--- INPUT RECORDS ---

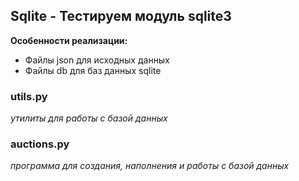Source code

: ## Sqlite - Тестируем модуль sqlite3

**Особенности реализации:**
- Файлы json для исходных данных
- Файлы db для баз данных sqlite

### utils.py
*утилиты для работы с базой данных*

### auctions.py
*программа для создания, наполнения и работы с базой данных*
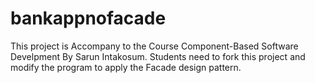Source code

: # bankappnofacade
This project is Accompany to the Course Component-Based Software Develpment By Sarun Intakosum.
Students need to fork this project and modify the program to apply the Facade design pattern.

---
--- INPUT RECORDS ---

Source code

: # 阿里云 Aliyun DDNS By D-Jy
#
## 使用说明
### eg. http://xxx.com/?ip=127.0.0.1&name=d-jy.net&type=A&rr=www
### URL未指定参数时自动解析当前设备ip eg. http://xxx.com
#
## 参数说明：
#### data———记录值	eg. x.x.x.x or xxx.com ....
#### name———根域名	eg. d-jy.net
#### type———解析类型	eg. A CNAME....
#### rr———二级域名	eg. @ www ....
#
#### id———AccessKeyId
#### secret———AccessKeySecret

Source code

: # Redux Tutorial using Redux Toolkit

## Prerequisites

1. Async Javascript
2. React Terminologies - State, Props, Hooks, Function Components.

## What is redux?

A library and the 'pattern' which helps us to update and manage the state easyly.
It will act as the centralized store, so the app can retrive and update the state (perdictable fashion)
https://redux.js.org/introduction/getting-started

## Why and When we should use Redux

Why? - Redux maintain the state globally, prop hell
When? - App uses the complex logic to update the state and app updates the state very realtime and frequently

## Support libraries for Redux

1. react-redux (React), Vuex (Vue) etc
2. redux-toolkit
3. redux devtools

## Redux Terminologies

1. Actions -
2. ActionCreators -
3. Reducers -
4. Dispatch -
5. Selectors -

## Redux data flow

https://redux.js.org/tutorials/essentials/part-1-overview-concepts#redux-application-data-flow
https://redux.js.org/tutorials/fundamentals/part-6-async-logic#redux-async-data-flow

---

■ TASK REQUIREMENTS ■
Looking at the entries above, how many lines contain the word "logic"? Answer with the number alone.

■ RESULT OF THE TASK ■
2